Designer body

Designer body

[Words by Abigail Whelan (she/her)]

[Photo by Laura Ockel on Unsplash]

CW: Needles

2020 is the year conspiracy theorists’ dreams come true – no, Bill Gates’ vaccines do not implant microchips in you, you can pay to have one implanted yourself. One glance at r/Biohackers shows you that despite the fears of some, an equally large number have embraced what they see to be the future. The subreddit, created in 2012, boasts over twenty-two thousand members with the majority of posts concerning RFID or NFC chip implantation.  

So what are the benefits of having a chip implanted? Well, you may never need a wallet again, or even your house keys. If you choose, your chip can be encoded with your credit card details, your work ID card, even your Costa card. And if that’s not enough for you? Biohacking company Dangerous Things offer a ‘Cyborg Transformation Kit’ for the low price of $99, including two implants, two ‘field detectors’ designed to help you learn how to use your new ‘upgrades’, and a diagnostic card – the purpose of which is unclear. In case their standard chips aren’t enough for you, you can also implant a magnet or LED under your skin. 

But there’s no purpose to any of this yet. These implants, although not purely cosmetic, are largely designed (and described) as ‘upgrades’. But is it really an upgrade if it serves almost no purpose in everyday life? Yes, you have the potential to pay for items up to £45 with the wave of a hand, but you can do this with your phone. And yes, you can have a green light in your thumb, but how long will it take until the novelty wears off? 

The lack of purpose isn’t the only problem – it’s also the lack of safety. Every implant on the Dangerous Things website comes with the disclaimer that they have not been certified for “implantation or use inside the human body”. There are currently no regulations governing subdermal implants. None. Implantation can be (and often is) done at home, by people who are untrained with little knowledge of proper sterilisation processes. So these ‘upgrades’ come with the risk of potential infection or worse.

Implantation is simple; a needle containing the microchip is inserted under the skin and slowly withdrawn, leaving the chip behind. The procedure isn’t painless, but it is only as invasive as lip fillers. This begs the question – should microchipping be in the same category as subdermal fillers? Both procedures are minimally invasive after all. However, Juvaderm (the most common type of lip filler) dissolves after around six months; whereas a microchip must be removed. There are currently no permanent cosmetic procedures that don’t require surgery. I’m not saying this to imply that an operation should be required, I’m asking why there are no regulations. Why are you able to permanently alter your body with little to no oversight? Why are you able to ‘upgrade’ yourself with untested and potentially dangerous implants? 

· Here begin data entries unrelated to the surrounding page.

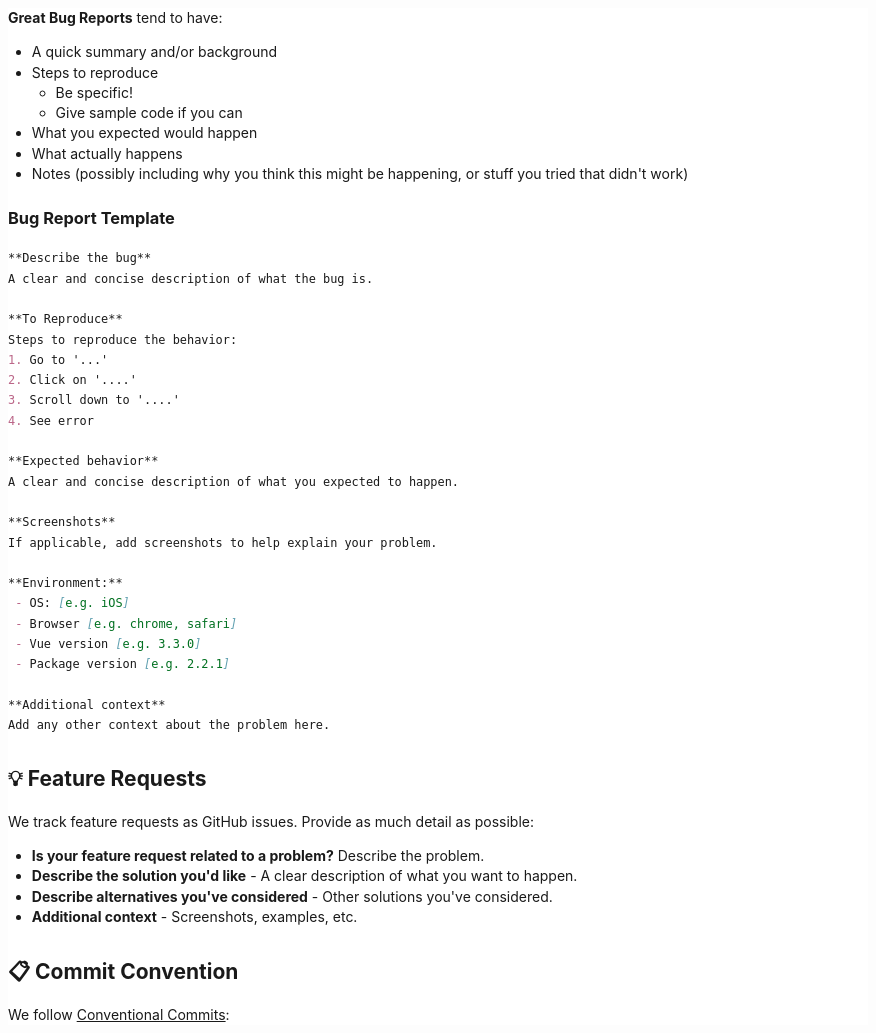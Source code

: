 **Great Bug Reports** tend to have:

- A quick summary and/or background
- Steps to reproduce
  - Be specific!
  - Give sample code if you can
- What you expected would happen
- What actually happens
- Notes (possibly including why you think this might be happening, or stuff you tried that didn't work)

### Bug Report Template

```markdown
**Describe the bug**
A clear and concise description of what the bug is.

**To Reproduce**
Steps to reproduce the behavior:
1. Go to '...'
2. Click on '....'
3. Scroll down to '....'
4. See error

**Expected behavior**
A clear and concise description of what you expected to happen.

**Screenshots**
If applicable, add screenshots to help explain your problem.

**Environment:**
 - OS: [e.g. iOS]
 - Browser [e.g. chrome, safari]
 - Vue version [e.g. 3.3.0]
 - Package version [e.g. 2.2.1]

**Additional context**
Add any other context about the problem here.
```

## 💡 Feature Requests

We track feature requests as GitHub issues. Provide as much detail as possible:

- **Is your feature request related to a problem?** Describe the problem.
- **Describe the solution you'd like** - A clear description of what you want to happen.
- **Describe alternatives you've considered** - Other solutions you've considered.
- **Additional context** - Screenshots, examples, etc.

## 📋 Commit Convention

We follow [Conventional Commits](https://www.conventionalcommits.org/):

However, ‘upgrades’ aren’t always purely to enhance the abled human body. Plastic surgery was initially invented to aid the rehabilitation of Second World War veterans. This theme has continued to today with roboticist Dr. Peter Scott-Morgan’s attempts to turn himself into ‘Peter 2.0’. Dr. Scott-Morgan was diagnosed with Amyotrophic lateral sclerosis (ALS)  in 2017. ALS is a progressive nervous system disease which ultimately causes loss of muscle control. He’s since had his voice box removed, an electronic feeding tube inserted, and a mini-ventilator attached to his wheelchair. 

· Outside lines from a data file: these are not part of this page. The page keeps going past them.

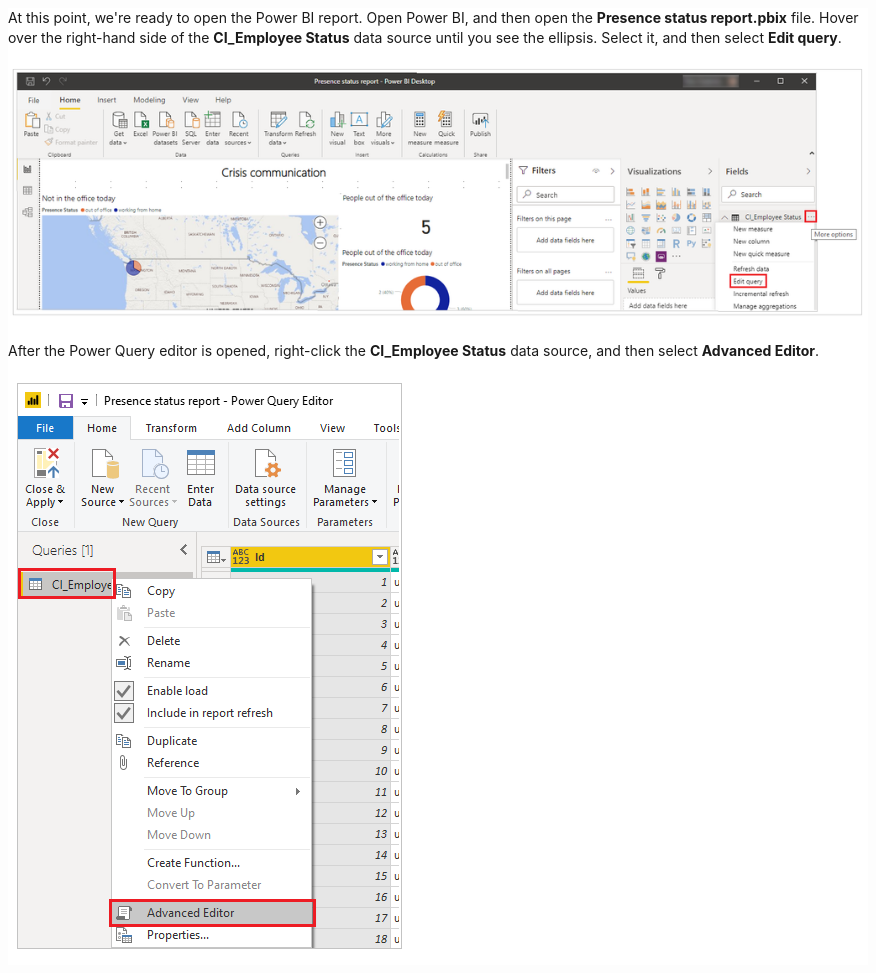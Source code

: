 At this point, we're ready to open the Power BI report. Open Power BI, and then open the **Presence status report.pbix**
file. Hover over the right-hand side of the **CI_Employee Status** data source until you see the ellipsis. Select it, and then select **Edit query**.

![Edit query](media/sample-crisis-communication-app/003-PowerBI-EditQuery-nolines.PNG)

After the Power Query editor is opened, right-click the **CI_Employee Status** data source, and then select **Advanced Editor**.

![Power Query Advanced Editor](media/sample-crisis-communication-app/004-PowerQuery-AdvancedEditor-nolines.PNG)
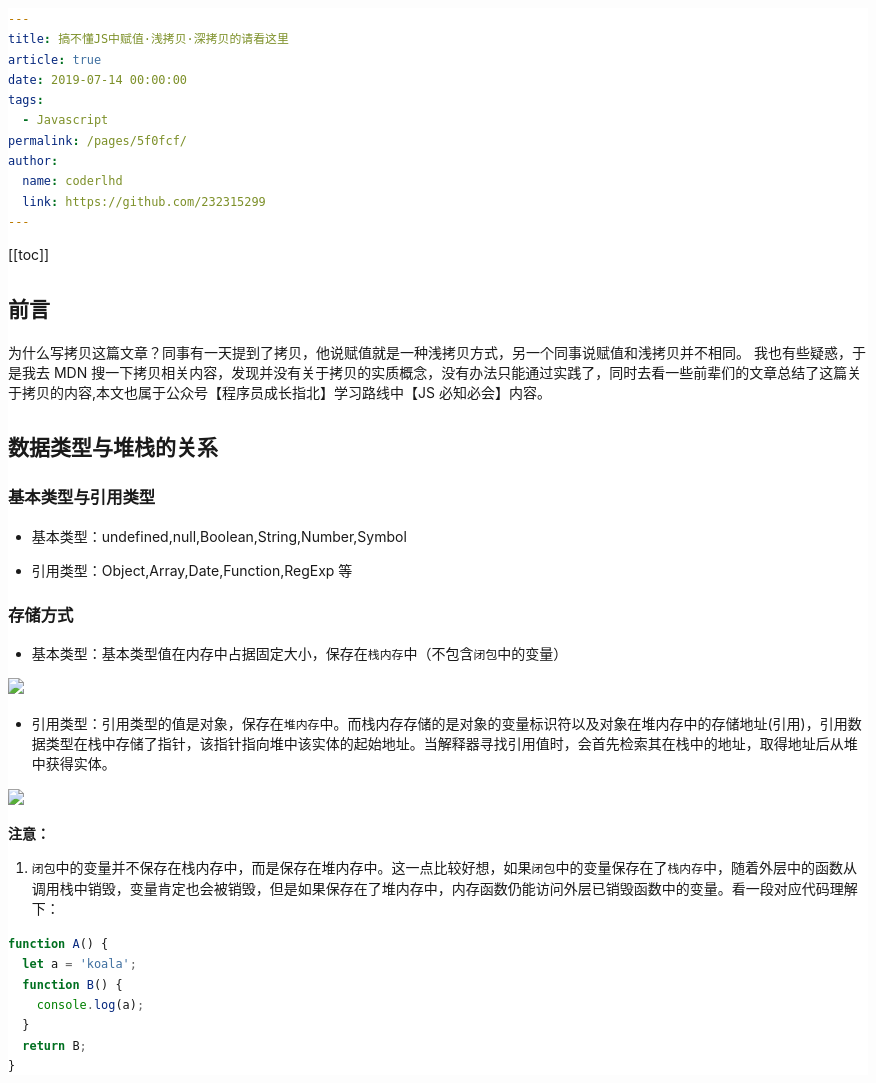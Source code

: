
 ```yaml
---
title: 搞不懂JS中赋值·浅拷贝·深拷贝的请看这里
article: true
date: 2019-07-14 00:00:00
tags:
  - Javascript
permalink: /pages/5f0fcf/
author:
  name: coderlhd
  link: https://github.com/232315299
---
```


[[toc]]

## 前言

为什么写拷贝这篇文章？同事有一天提到了拷贝，他说赋值就是一种浅拷贝方式，另一个同事说赋值和浅拷贝并不相同。
我也有些疑惑，于是我去 MDN 搜一下拷贝相关内容，发现并没有关于拷贝的实质概念，没有办法只能通过实践了，同时去看一些前辈们的文章总结了这篇关于拷贝的内容,本文也属于公众号【程序员成长指北】学习路线中【JS 必知必会】内容。

## 数据类型与堆栈的关系

### 基本类型与引用类型

- 基本类型：undefined,null,Boolean,String,Number,Symbol

- 引用类型：Object,Array,Date,Function,RegExp 等

### 存储方式

- 基本类型：基本类型值在内存中占据固定大小，保存在`栈内存`中（不包含`闭包`中的变量）

![](https://user-gold-cdn.xitu.io/2019/7/8/16bd2282836bad2c?w=370&h=346&f=jpeg&s=17652)

- 引用类型：引用类型的值是对象，保存在`堆内存`中。而栈内存存储的是对象的变量标识符以及对象在堆内存中的存储地址(引用)，引用数据类型在栈中存储了指针，该指针指向堆中该实体的起始地址。当解释器寻找引用值时，会首先检索其在栈中的地址，取得地址后从堆中获得实体。

![](https://user-gold-cdn.xitu.io/2019/7/8/16bd228c2ad68a18?w=758&h=256&f=jpeg&s=24273)

**注意：**

1.  `闭包`中的变量并不保存在栈内存中，而是保存在堆内存中。这一点比较好想，如果`闭包`中的变量保存在了`栈内存`中，随着外层中的函数从调用栈中销毁，变量肯定也会被销毁，但是如果保存在了堆内存中，内存函数仍能访问外层已销毁函数中的变量。看一段对应代码理解下：

```javascript
function A() {
  let a = 'koala';
  function B() {
    console.log(a);
  }
  return B;
}
```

This isn’t all. Dr. Scott-Morgan plans to use artificial intelligence to replicate his personality in the hope that one day not only is he able to communicate solely through technology but that he is able to communicate as himself. With his voice-box removed, Dr. Scott-Morgan relies on eye-tracking technology to communicate; and a chest-screen to convey his emotion.

‘Peter 2.0’ isn’t done yet. There are plans to swap the chest screen for an avatar projected onto his face, and his wheelchair for an exoskeleton to allow him to stand again. All of this will be powered by artificial intelligence. In time, he hopes the AI will learn to speak for him with automatic options based on both the situation and his personality in order to speed up conversations. 

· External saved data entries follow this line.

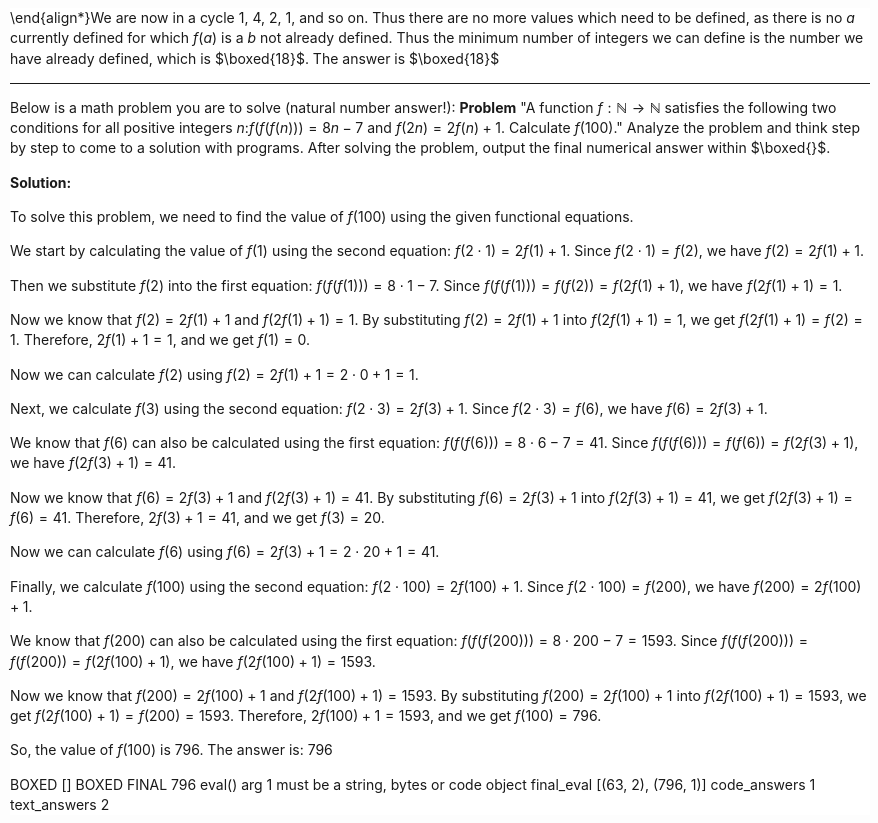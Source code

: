 \end{align*}We are now in a cycle $1$, $4$, $2$, $1$, and so on.  Thus there are no more values which need to be defined, as there is no $a$ currently defined for which $f(a)$ is a $b$ not already defined.  Thus the minimum number of integers we can define is the number we have already defined, which is $\boxed{18}$. The answer is $\boxed{18}$


---

Below is a math problem you are to solve (natural number answer!):
**Problem**
"A function $f: \mathbb N \to \mathbb N$ satisfies the following two conditions for all positive integers $n$:$f(f(f(n)))=8n-7$ and $f(2n)=2f(n)+1$. Calculate $f(100)$."
Analyze the problem and think step by step to come to a solution with programs. After solving the problem, output the final numerical answer within $\boxed{}$.

**Solution:**


To solve this problem, we need to find the value of $f(100)$ using the given functional equations.

We start by calculating the value of $f(1)$ using the second equation: $f(2 \cdot 1) = 2f(1) + 1$. Since $f(2 \cdot 1) = f(2)$, we have $f(2) = 2f(1) + 1$.

Then we substitute $f(2)$ into the first equation: $f(f(f(1))) = 8 \cdot 1 - 7$. Since $f(f(f(1))) = f(f(2)) = f(2f(1) + 1)$, we have $f(2f(1) + 1) = 1$.

Now we know that $f(2) = 2f(1) + 1$ and $f(2f(1) + 1) = 1$. By substituting $f(2) = 2f(1) + 1$ into $f(2f(1) + 1) = 1$, we get $f(2f(1) + 1) = f(2) = 1$. Therefore, $2f(1) + 1 = 1$, and we get $f(1) = 0$.

Now we can calculate $f(2)$ using $f(2) = 2f(1) + 1 = 2 \cdot 0 + 1 = 1$.

Next, we calculate $f(3)$ using the second equation: $f(2 \cdot 3) = 2f(3) + 1$. Since $f(2 \cdot 3) = f(6)$, we have $f(6) = 2f(3) + 1$.

We know that $f(6)$ can also be calculated using the first equation: $f(f(f(6))) = 8 \cdot 6 - 7 = 41$. Since $f(f(f(6))) = f(f(6)) = f(2f(3) + 1)$, we have $f(2f(3) + 1) = 41$.

Now we know that $f(6) = 2f(3) + 1$ and $f(2f(3) + 1) = 41$. By substituting $f(6) = 2f(3) + 1$ into $f(2f(3) + 1) = 41$, we get $f(2f(3) + 1) = f(6) = 41$. Therefore, $2f(3) + 1 = 41$, and we get $f(3) = 20$.

Now we can calculate $f(6)$ using $f(6) = 2f(3) + 1 = 2 \cdot 20 + 1 = 41$.

Finally, we calculate $f(100)$ using the second equation: $f(2 \cdot 100) = 2f(100) + 1$. Since $f(2 \cdot 100) = f(200)$, we have $f(200) = 2f(100) + 1$.

We know that $f(200)$ can also be calculated using the first equation: $f(f(f(200))) = 8 \cdot 200 - 7 = 1593$. Since $f(f(f(200))) = f(f(200)) = f(2f(100) + 1)$, we have $f(2f(100) + 1) = 1593$.

Now we know that $f(200) = 2f(100) + 1$ and $f(2f(100) + 1) = 1593$. By substituting $f(200) = 2f(100) + 1$ into $f(2f(100) + 1) = 1593$, we get $f(2f(100) + 1) = f(200) = 1593$. Therefore, $2f(100) + 1 = 1593$, and we get $f(100) = 796$.

So, the value of $f(100)$ is 796. The answer is: $796$

BOXED []
BOXED FINAL 796
eval() arg 1 must be a string, bytes or code object final_eval
[(63, 2), (796, 1)]
code_answers 1 text_answers 2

Whatever technology is used, it won’t come cheap. Whilst able-bodied people are able to communicate for free (or even more easily with implants and microchips for less than £50), people with conditions such as ALS are confined to communication through basic eye-gaze systems. As it stands the NHS doesn’t cover robotic wheelchairs or synthetic voices, meaning people are unable to even talk with their own voice. So a ‘Designer Body’ may include a chip to open your front door, but for many, it’s a body they are able to spend their lives in, to thrive in.